La prospettiva finale è ambiziosa: AI for social good. Floridi propone un allineamento tra tecnologia, etica e sviluppo sostenibile. L’AI, dice, è lo strumento di problem solving più potente mai creato. Sarebbe folle non usarlo per affrontare disuguaglianza, crisi climatica, migrazioni, povertà. Ma attenzione: non basta volerlo. Serve un’alleanza tra intelligenza umana, risorse economiche e potenza computazionale. Serve cioè un progetto umano in cui l’AI sia una leva, non un fine.

Tutto ciò converge su un’idea di governance simulativa: testare le soluzioni in ambienti digitali prima di implementarle nel mondo reale. I gemelli digitali non sono solo un giocattolo futurista. Sono l’unica via razionale per gestire la complessità in tempo reale. La governance del futuro, secondo Floridi, sarà una governance digitale della governance stessa. Un metastrato decisionale in cui possiamo sperimentare il preferibile senza pagarne il prezzo.

Luciano Floridi non costruisce cattedrali nel deserto. Costruisce mappe per navigare in un territorio ancora inesplorato. Le sue keyword, “agency”, “explicabilità”, “governance etica”, non sono solo concetti, ma leve operative. Il suo approccio è un raro esempio di filosofia che sa parlare all’impresa, al legislatore e al cittadino. Perché in fondo, la posta in gioco non è capire l’AI, ma capire chi vogliamo essere in un mondo dove l’AI è ormai parte di noi.

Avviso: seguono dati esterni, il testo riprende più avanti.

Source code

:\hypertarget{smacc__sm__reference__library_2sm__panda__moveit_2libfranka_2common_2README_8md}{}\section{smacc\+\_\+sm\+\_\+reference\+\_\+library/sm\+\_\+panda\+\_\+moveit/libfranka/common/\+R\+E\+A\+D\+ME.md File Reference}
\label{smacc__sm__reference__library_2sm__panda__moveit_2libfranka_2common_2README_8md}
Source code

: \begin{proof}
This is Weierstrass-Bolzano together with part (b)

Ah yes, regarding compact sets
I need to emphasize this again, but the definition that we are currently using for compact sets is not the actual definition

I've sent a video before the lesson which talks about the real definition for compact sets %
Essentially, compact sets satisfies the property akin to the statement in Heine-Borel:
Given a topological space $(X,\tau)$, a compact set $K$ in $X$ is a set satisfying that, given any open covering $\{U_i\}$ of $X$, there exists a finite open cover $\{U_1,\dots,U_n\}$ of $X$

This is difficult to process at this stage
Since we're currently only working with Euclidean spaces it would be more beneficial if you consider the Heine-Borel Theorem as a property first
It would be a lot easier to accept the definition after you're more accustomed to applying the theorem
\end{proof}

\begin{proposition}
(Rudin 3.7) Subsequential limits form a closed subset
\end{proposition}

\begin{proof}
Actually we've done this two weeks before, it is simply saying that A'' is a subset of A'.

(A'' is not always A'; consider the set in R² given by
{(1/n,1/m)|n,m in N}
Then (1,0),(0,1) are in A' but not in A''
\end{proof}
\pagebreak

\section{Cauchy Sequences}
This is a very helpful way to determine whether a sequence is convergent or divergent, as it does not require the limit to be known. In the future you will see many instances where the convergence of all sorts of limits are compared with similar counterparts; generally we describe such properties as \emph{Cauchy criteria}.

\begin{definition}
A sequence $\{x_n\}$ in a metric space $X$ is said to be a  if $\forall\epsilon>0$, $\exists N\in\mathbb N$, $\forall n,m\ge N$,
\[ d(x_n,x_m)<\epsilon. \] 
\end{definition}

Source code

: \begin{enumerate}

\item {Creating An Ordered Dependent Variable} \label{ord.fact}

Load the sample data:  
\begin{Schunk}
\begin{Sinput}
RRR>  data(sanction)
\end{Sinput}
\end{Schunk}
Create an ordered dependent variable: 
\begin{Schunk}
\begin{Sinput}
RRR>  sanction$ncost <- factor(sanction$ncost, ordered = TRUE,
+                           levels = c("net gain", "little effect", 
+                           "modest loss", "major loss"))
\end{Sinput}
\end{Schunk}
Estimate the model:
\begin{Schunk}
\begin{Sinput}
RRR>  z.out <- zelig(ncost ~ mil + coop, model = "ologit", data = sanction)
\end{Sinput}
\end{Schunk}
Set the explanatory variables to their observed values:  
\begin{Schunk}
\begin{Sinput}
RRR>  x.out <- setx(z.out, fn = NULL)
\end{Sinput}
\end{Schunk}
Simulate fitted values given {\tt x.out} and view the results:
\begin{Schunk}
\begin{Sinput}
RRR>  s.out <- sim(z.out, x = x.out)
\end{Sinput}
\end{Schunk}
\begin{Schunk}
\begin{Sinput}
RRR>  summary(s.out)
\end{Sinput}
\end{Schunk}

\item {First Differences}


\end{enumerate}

Floridi ci ricorda che l’AI è come la grammatica: non ci dice cosa dire, ma ci dice come dirlo. E se sbagliamo grammatica, finiamo per parlare un linguaggio che non capiamo. Un linguaggio che ci illude di essere al comando, mentre in realtà siamo solo comparse in uno script scritto da qualcun altro. La vera sfida, oggi, non è costruire AI più intelligenti, ma umani più responsabili. E per farlo, serve una nuova etica. Non per censurare l’AI, ma per costruire un futuro in cui valga ancora la pena essere umani.